For the past month, the weather forecasters have been delivering nothing but bright and wonderful prognostications with the exception that it is sometimes too warm and humid. Sunny skies and no rain have been the the repetitive mantra of their joyful predictions. Unfortunately the garden doesn’t see such a forecast as goodness as the lack of moisture has a crippling effect.
As I was touring Ann’s Place earlier this week, a few of the viburnum that I had planted last year looked as if they were about to give up the ghost. They were stressed in the Spring and early Summer by leaf-eating bugs and for much of July, August and September by sparse moisture.A blueberry bush was shriveled from no moisture and the lawn was brown. The lack of volunteers and a sprinkler system make plant survival a Darwinian struggle at Ann’s Place.
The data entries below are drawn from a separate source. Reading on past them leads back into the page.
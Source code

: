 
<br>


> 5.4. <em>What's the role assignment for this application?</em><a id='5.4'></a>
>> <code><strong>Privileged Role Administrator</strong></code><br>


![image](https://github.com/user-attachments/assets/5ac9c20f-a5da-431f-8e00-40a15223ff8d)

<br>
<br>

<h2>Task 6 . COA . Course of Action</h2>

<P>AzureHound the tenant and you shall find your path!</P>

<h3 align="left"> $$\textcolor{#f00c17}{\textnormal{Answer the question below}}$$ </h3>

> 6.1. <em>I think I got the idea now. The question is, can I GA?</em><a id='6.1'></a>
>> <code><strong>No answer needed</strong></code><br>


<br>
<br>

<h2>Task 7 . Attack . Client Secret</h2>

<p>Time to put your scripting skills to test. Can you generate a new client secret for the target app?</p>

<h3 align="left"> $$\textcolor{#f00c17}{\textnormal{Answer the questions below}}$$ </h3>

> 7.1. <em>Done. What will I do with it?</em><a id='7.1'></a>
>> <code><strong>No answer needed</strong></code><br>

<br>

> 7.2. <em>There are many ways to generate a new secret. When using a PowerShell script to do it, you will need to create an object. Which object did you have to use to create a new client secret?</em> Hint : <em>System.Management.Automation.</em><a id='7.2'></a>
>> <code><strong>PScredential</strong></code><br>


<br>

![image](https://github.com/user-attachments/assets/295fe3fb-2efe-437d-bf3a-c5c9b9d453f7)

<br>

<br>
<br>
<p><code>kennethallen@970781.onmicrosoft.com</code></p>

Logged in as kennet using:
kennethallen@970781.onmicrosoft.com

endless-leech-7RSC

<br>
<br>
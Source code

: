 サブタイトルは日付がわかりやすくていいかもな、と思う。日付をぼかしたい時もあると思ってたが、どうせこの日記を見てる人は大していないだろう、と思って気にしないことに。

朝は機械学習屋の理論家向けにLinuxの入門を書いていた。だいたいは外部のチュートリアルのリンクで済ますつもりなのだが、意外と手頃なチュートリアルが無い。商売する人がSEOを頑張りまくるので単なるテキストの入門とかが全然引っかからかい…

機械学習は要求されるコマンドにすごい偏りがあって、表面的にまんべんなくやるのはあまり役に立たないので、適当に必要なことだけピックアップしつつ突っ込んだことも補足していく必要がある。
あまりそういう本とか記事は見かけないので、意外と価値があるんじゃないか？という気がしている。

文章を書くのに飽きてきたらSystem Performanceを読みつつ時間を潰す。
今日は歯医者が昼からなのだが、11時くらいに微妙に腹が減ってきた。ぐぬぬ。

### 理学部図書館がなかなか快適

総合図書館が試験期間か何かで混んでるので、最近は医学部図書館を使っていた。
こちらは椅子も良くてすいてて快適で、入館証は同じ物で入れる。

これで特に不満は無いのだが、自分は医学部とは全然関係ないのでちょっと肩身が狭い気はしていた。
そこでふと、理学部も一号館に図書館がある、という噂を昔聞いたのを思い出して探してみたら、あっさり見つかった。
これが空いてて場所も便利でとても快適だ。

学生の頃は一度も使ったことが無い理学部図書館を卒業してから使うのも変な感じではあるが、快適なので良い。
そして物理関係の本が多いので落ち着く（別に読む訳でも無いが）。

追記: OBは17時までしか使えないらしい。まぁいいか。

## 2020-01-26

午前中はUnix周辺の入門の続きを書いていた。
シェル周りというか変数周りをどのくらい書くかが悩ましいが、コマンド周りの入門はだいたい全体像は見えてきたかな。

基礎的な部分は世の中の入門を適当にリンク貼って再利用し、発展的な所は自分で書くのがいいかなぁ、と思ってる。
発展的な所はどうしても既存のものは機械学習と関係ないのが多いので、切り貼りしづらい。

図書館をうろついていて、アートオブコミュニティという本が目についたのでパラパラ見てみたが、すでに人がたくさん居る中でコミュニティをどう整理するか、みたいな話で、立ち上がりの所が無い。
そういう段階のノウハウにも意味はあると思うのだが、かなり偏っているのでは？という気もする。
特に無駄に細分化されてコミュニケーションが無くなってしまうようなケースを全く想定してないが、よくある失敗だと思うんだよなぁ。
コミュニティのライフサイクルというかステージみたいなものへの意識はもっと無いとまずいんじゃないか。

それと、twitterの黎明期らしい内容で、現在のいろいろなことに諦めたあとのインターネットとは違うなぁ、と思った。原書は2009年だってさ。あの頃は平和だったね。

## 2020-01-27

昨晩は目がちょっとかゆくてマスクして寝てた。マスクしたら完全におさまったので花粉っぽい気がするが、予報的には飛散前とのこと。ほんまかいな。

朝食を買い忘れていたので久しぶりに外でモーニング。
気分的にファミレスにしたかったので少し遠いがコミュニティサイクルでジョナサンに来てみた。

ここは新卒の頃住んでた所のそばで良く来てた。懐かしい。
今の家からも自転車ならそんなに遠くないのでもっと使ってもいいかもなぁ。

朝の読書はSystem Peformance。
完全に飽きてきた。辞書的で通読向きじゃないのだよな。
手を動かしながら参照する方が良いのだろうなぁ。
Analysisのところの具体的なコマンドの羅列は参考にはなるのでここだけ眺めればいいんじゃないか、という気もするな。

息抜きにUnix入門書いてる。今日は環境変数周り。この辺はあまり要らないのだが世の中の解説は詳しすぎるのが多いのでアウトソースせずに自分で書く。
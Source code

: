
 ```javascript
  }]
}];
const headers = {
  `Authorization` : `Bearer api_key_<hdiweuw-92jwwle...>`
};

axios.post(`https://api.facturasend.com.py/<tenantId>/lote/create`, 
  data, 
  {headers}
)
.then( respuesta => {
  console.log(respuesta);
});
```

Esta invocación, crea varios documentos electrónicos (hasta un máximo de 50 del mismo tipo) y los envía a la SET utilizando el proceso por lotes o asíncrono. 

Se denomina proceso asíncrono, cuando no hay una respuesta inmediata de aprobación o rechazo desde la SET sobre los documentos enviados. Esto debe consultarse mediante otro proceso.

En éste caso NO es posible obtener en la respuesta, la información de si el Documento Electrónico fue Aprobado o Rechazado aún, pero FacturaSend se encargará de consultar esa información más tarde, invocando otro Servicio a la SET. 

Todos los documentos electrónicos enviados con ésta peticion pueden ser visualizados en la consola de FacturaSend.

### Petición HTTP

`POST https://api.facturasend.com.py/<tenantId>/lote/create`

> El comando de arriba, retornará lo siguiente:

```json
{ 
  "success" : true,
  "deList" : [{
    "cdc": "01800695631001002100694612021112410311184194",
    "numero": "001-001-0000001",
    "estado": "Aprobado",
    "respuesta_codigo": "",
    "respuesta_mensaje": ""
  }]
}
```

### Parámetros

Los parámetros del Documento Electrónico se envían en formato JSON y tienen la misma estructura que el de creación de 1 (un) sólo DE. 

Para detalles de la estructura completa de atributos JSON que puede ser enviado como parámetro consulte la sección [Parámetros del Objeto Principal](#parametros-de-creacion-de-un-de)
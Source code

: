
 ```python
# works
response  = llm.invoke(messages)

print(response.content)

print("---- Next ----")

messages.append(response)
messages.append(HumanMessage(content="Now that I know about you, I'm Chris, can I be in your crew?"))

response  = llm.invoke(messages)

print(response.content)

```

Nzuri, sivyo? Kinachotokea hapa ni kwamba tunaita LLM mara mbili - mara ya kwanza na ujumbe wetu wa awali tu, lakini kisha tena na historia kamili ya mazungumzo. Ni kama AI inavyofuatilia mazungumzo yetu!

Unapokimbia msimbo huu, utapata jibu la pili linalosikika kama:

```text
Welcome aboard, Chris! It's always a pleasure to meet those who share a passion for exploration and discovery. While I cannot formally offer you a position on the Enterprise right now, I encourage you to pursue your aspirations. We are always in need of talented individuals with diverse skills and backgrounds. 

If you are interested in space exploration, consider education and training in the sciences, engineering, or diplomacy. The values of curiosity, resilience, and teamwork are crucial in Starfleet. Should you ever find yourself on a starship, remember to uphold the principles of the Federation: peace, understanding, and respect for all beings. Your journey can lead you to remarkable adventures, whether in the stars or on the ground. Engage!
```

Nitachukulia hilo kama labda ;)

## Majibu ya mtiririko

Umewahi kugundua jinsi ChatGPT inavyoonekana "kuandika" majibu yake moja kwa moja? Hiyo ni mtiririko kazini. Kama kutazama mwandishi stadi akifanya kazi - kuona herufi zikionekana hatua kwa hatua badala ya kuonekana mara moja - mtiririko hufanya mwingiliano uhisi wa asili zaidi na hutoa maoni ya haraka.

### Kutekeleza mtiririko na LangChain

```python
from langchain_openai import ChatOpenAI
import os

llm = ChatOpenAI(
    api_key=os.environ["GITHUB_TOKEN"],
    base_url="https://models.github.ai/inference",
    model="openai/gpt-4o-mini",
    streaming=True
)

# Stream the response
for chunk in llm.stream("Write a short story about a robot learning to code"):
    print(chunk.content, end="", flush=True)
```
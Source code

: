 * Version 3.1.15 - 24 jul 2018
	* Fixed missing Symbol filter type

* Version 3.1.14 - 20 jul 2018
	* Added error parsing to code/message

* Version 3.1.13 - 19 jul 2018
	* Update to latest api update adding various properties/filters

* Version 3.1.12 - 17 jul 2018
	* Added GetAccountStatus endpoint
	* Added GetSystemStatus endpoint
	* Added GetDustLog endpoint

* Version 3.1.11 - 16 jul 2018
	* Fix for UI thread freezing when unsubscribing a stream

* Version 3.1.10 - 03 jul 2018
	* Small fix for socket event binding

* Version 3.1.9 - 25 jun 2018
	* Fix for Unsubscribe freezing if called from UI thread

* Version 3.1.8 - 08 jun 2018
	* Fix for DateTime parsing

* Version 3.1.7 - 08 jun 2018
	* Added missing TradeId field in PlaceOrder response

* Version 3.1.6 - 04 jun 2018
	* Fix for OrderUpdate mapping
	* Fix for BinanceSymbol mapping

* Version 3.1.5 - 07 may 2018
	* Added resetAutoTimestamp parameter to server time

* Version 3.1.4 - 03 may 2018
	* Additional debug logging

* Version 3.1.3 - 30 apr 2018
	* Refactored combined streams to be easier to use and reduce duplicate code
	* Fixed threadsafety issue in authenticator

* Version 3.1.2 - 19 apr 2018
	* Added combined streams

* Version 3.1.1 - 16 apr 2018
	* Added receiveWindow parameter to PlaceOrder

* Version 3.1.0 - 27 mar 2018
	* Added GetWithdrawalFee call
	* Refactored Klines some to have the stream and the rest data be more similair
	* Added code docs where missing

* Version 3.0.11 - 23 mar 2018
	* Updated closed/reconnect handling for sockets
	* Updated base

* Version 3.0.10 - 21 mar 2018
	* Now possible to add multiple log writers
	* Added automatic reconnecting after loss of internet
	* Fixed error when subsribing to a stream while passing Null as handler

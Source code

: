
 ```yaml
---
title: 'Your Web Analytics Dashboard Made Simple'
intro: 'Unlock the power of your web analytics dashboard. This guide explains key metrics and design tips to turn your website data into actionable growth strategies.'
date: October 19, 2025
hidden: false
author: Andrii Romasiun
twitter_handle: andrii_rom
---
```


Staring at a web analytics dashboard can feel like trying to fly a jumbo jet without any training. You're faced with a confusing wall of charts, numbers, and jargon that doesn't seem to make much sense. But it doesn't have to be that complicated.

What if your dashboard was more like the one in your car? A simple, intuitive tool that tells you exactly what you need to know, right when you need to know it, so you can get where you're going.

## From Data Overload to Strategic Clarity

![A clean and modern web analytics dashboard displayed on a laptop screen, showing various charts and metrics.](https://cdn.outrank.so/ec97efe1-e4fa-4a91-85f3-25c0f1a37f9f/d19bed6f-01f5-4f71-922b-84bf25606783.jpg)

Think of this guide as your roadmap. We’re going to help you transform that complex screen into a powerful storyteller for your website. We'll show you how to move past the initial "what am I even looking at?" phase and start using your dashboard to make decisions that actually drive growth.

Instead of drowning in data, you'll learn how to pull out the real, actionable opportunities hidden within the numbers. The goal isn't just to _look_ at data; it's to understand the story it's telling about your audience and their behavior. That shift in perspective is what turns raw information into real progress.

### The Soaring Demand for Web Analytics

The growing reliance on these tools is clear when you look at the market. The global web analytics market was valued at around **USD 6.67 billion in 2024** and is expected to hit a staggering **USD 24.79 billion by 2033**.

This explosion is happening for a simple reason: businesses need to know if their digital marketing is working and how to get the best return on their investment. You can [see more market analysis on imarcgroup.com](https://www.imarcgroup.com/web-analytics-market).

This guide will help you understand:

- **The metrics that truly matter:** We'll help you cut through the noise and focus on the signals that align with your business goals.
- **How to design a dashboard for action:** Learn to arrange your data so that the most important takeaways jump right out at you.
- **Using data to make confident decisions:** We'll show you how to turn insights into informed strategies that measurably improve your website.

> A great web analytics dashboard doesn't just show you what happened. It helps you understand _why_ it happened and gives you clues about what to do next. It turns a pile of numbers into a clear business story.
Everything changes with no rain. The soil is dry to the point where it appears and feels much like sand. Even the heavy clay composition of my yard crumbles and falls apart to the touch. The bottom of a pulled plant is bare as there is little moisture that will clump and hold the soil. Their tiny root hairs are dry and thirsty for liquid.
Water could solve the problem, but water is something in short supply. Our well is rather shallow and as a result does not have much storage. A few weeks ago I noticed all the water taps were beginning to spew brown and black particles. As I pulled each aerator, I could see its wire mesh caked with sediment (an indication that we were drawing too much water from the well.) The silt filter in the basement was also clogged. So we cleaned everything and started to use less water.
Instead of watering plants every day, we moved it to every other day. Our vegetable garden, potted flowers, window boxes and things that were not in the ground received priority and a deep watering. Fallow areas where I had not planted vegetables are dry, dusty weed-free expanses where nothing grows. For the first time in quite a few years, I will probably not plant a fall garden.
Everything else, however, had to make due with the tiny amount of moisture they could extract from the dusty soil. Each plant coped with it differently. Oaks were dropping small, light brown acorns. The hosta flowers bloomed and then immediately went to seed. The red chokeberries dried up before they had a chance to be eaten by migrating birds. The leaves were turning and beginning to fall from maples, ashes and cherries.
We are spoiled in the Northeast when it comes to water as the droughts suffered by the western part of this nation are rarely experienced. Our greenery is assumed and taken for granted; times such as this make me appreciate their plight even more. With any luck, we should get heavy rains in the next day or so. I’m looking forward to the mud.